AWS Data Pipeline
Developer Guide (API Version 2012-10-29)

Before You Begin

Be sure you've completed the following steps.

  • Complete the tasks in Setting up for AWS Data Pipeline.

  • (Optional) Set up a VPC for the instance and a security group for the VPC. For more information, see Launching Resources for Your Pipeline into a VPC.

  • Create an Amazon S3 bucket as a data output.

    For more information, see Create a Bucket in Amazon Simple Storage Service Getting Started Guide.

  • Create and launch a MySQL database instance as your data source.

    For more information, see Launch a DB Instance in the Amazon RDS Getting Started Guide. After you have an Amazon RDS instance, see Create a Table in the MySQL documentation.


    Make a note of the user name and the password you used for creating the MySQL instance. After you've launched your MySQL database instance, make a note of the instance's endpoint. You'll need this information later.

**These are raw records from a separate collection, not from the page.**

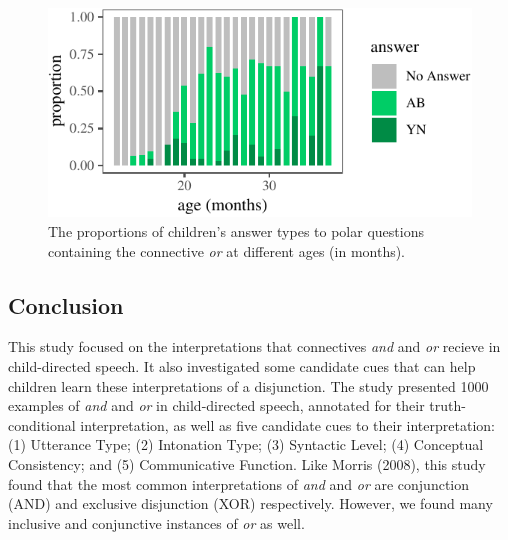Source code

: \documentclass[,man,floatsintext]{apa6}
\begin{document}
\begin{figure}[tb]

{\centering \includegraphics{figs/answerPlot-1} 

}

\caption{The proportions of children's answer types to polar questions containing the connective \textit{or} at different ages (in months).}\label{fig:answerPlot}
\end{figure}

\hypertarget{conclusion}{%
\subsection{Conclusion}\label{conclusion}}

This study focused on the interpretations that connectives \emph{and} and \emph{or} recieve in child-directed speech. It also investigated some candidate cues that can help children learn these interpretations of a disjunction. The study presented 1000 examples of \emph{and} and \emph{or} in child-directed speech, annotated for their truth-conditional interpretation, as well as five candidate cues to their interpretation: (1) Utterance Type; (2) Intonation Type; (3) Syntactic Level; (4) Conceptual Consistency; and (5) Communicative Function. Like Morris (2008), this study found that the most common interpretations of \emph{and} and \emph{or} are conjunction (AND) and exclusive disjunction (XOR) respectively. However, we found many inclusive and conjunctive instances of \emph{or} as well.
\end{document}
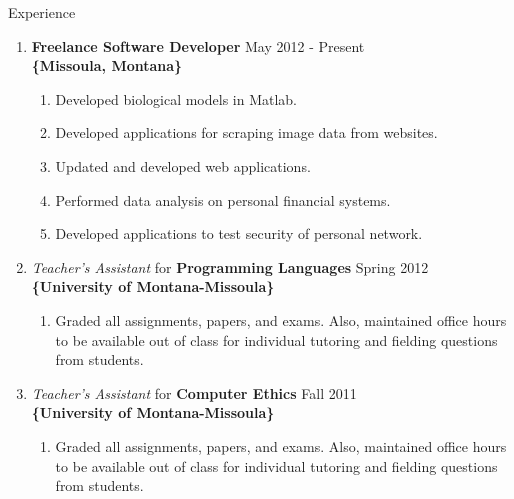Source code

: \documentclass[oneside]{article}%
\begin{document}

\renewcommand{\footrulewidth}{1pt}


\noindent
\huge{Experience}
\normalsize
\begin{enumerate}[]
	\item \textbf{Freelance Software Developer} \hfill May 2012 - Present\\
		\textbf{\{Missoula, Montana\}}
		\begin{enumerate}[*]
			\item Developed biological models in Matlab.
			\item Developed applications for scraping image data from websites.
			\item Updated and developed web applications.
			\item Performed data analysis on personal financial systems.
			\item Developed applications to test security of personal network.
		\end{enumerate}

	\item \textit{Teacher's Assistant} for \textbf{Programming Languages} \hfill Spring 2012\\
		\textbf{\{University of Montana-Missoula\}}
		\begin{enumerate}[*]
			\item Graded all assignments, papers, and exams. Also, maintained office hours to be available out of class for individual tutoring and fielding questions from students.
		\end{enumerate}

	\item \textit{Teacher's Assistant} for \textbf{Computer Ethics} \hfill Fall 2011\\
		\textbf{\{University of Montana-Missoula\}}
		\begin{enumerate}[*]
			\item Graded all assignments, papers, and exams. Also, maintained office hours to be available out of class for individual tutoring and fielding questions from students.
		\end{enumerate}


\end{enumerate}
\end{document}
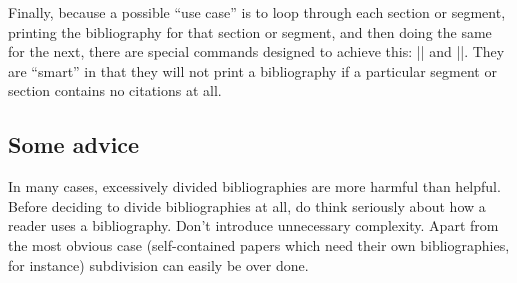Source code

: Finally, because a possible ``use case'' is to loop through each section
or segment, printing the bibliography for that section or segment, and
then doing the same for the next, there are special commands designed to
achieve this: |\bibbysection| and |\bibbysegment|. They are ``smart'' in
that they will not print a bibliography if a particular segment or
section contains no citations at all.

\subsection{Some advice}

In many cases, excessively divided bibliographies are more harmful than
helpful. Before deciding to divide bibliographies at all, do think
seriously about how a reader uses a bibliography. Don't introduce
unnecessary complexity. Apart from the most obvious case (self-contained
papers which need their own bibliographies, for instance) subdivision
can easily be over done.
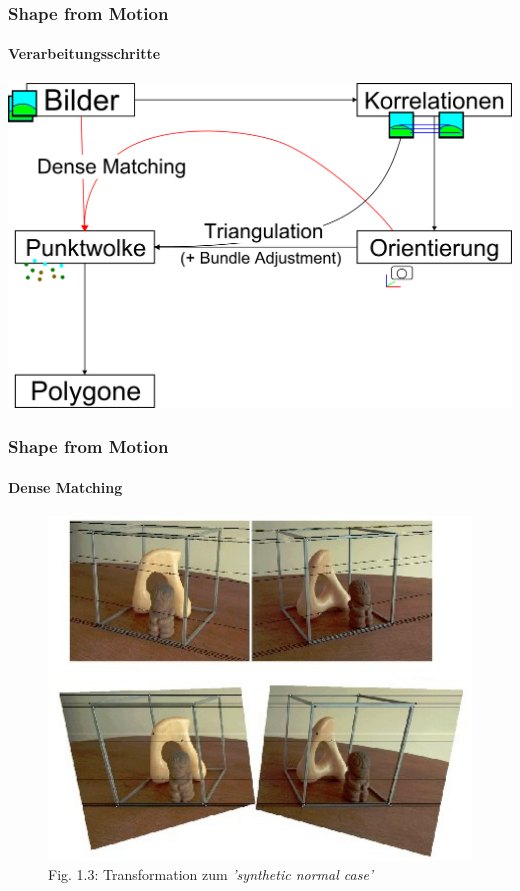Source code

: \documentclass{beamer}
\begin{document}
\begin{frame}
	\frametitle{Shape from Motion}
	\framesubtitle{Verarbeitungsschritte}

	\includegraphics[width=\linewidth]{includes/shape-from-motion_process_3}
\end{frame}


\begin{frame}
	\frametitle{Shape from Motion}
	\framesubtitle{Dense Matching}

	\begin{figure}
		\includegraphics[width=0.8\linewidth]{includes/dense-matching}\\
		{\scriptsize Fig. 1.3: Transformation zum \textit{'synthetic normal case'}}
	\end{figure}
\end{frame}

\end{document}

  • Connect to your MySQL database instance, create a table, and then add test data values to the newly created table.

    For illustration purposes, we created this tutorial using a MySQL table with the following configuration and sample data. The following screen shot is from MySQL Workbench 5.2 CE:

                            Sample MySQL table configuration

    For more information, see Create a Table in the MySQL documentation and the MySQL Workbench product page.

  • Create a topic for sending email notification and make a note of the topic Amazon Resource Name (ARN). For more information, see Create a Topic in Amazon Simple Notification Service Getting Started Guide.

  • (Optional) This tutorial uses the default IAM role policies created by AWS Data Pipeline. If you would rather create and configure your IAM role policy and trust relationships, follow the instructions described in IAM Roles for AWS Data Pipeline.